There will be always someone having more, bigger, better, prettier whatever. This way you will never have enough and you will never be happy.
ShawnH 8 | 1,491
2 Jan 2010 #192
but not the whole damn bottle. :- )

I can agree with you there in some regards...
Bratwurst Boy 12 | 11,848
2 Jan 2010 #193
All too often, schools pay too much attention on Business focussed careers.

Yeah...the "to many lawyers and accountants"-syndrome! :(

Some years back alot of young Germans wanted to study BWL...only because it was fashion with the Yuppie-generation who wanted nothing more then to earn alot of money and driving big cars very quick.

I wonder where they are now..
Bzibzioh
2 Jan 2010 #194
I can agree with you there in some regards...

Which one?
scrappleton - | 829
2 Jan 2010 #195
I can agree with you there in some regards...

I am heading up to Vancouver this summer though.

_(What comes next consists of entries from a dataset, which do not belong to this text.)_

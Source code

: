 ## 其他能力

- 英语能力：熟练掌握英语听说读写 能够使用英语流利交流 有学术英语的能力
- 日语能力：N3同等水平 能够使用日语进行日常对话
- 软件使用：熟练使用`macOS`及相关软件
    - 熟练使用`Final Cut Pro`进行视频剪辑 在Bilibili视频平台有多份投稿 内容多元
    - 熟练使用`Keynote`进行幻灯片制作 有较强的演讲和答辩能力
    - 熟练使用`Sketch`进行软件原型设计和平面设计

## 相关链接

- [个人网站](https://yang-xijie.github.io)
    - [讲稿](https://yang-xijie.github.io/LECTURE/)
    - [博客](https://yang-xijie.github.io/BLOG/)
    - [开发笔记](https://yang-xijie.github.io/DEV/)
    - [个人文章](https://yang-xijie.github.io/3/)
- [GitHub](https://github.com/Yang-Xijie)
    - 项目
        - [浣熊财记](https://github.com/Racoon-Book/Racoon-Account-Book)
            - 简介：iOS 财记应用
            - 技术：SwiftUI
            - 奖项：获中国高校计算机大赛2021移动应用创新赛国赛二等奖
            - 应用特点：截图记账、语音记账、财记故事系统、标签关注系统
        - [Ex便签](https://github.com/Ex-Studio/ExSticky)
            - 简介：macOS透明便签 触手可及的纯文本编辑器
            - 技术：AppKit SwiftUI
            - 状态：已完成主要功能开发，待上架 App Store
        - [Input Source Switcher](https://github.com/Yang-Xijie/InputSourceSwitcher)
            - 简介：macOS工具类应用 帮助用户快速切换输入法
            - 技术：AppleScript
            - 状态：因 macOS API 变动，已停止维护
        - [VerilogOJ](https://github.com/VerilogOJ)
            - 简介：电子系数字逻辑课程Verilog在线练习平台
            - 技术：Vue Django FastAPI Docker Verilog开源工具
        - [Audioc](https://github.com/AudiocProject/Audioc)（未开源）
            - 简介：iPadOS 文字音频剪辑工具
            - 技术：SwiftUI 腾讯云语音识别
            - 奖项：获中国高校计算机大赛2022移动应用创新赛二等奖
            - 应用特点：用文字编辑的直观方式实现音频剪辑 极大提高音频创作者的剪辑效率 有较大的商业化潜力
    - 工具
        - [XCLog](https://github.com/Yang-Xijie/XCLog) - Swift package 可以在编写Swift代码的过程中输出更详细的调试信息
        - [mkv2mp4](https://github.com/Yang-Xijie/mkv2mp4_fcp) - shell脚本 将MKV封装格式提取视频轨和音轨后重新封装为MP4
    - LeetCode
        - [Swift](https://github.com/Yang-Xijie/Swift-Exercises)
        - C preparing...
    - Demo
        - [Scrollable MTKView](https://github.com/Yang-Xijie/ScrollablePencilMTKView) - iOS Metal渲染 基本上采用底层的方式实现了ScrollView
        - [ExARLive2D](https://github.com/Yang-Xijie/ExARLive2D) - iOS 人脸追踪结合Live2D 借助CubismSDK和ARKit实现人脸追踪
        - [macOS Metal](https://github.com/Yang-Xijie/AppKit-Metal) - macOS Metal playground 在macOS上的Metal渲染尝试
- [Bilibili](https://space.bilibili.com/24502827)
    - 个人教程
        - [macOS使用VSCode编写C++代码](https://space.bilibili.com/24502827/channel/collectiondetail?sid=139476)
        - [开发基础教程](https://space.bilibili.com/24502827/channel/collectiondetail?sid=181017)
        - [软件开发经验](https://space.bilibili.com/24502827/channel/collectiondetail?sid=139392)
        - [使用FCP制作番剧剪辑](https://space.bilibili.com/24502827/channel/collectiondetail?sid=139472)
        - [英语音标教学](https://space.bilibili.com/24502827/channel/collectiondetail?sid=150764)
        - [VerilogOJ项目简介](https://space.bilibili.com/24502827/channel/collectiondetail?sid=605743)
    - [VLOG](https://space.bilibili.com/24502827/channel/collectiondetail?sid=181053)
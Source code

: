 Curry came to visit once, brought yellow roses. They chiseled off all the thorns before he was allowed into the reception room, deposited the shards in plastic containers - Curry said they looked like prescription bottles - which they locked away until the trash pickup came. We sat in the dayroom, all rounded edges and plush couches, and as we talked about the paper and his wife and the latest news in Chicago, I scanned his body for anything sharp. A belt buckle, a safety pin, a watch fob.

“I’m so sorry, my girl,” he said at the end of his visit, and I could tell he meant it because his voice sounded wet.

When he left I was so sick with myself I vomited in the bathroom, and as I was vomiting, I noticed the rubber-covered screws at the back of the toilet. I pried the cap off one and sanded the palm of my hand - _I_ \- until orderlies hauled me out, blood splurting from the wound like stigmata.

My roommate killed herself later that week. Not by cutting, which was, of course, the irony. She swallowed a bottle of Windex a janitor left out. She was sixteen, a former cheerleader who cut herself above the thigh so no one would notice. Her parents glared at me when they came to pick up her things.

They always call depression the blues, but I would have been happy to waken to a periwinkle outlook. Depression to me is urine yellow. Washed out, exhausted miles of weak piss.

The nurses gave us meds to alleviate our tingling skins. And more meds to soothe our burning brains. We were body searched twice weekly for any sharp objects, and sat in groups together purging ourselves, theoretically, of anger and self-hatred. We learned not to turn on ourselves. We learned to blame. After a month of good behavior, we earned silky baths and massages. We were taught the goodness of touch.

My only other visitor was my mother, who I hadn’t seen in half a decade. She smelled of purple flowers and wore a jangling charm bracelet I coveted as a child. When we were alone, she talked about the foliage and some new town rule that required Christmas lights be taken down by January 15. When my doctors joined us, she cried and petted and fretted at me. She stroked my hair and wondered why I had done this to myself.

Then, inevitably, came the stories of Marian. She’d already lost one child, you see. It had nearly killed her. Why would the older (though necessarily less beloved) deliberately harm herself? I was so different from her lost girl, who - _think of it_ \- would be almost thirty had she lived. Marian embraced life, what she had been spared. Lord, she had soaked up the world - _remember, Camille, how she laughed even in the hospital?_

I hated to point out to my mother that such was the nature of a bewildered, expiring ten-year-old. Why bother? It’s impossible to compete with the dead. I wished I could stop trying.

Don't get me wrong, you guys do a lot of things right. If you didn't genuflect to the limey so much I would respect you more.
ob1 1 | 30
2 Jan 2010 #196
Convex:
Uni vs non-uni. I agree. The object of the game is to be in control of your destiny, the captain of your ship. You can do this a number of ways. Indeed, you may chose another pond where you are the big 'fish'. Don't get caught up with materialism and go into debt and be controlled by your possessions. Better to live within your means and advance slowly but surely according to plan. This applies to debt for education as well. Recognize that education is an industry like any other.
convex 20 | 3,928
2 Jan 2010 #197
Don't get caught up with materialism and go into debt and be controlled by your possessions.

That's the big one right there. Taking on debt to fund consumption is about as close to voluntary slavery as you can get. This is worrying, as here in Poland it's rampant. Debt destroys people and locks them in a cycle of working crappy jobs to pay off the worthless junk that they shouldn't have purchased in the first place. And for bonus points, it drives up the cost of everything (price at which the market is willing to bear, however artificial, yay).

Consumer debt is the ultimate evil.
Eurola 4 | 1,902
2 Jan 2010 #198
Usually the anthem of someone who doesn't have it

Well, not really. I have it as for now...

Didn't that involve some backbreaking labor on the farm

Yes it did then and it does now. Americans have always worked hard and even more so now being scared of loosing the job.
scrappleton - | 829
2 Jan 2010 #199
Yeah...the "to many lawyers and accountants"-syndrome! :(

Right, a true product the idiot 80's mentality. Hopefully.. we can soon replace that with "scientists and teachers" syndrome. With green energy all the rage there is actually a market for these jobs more and more.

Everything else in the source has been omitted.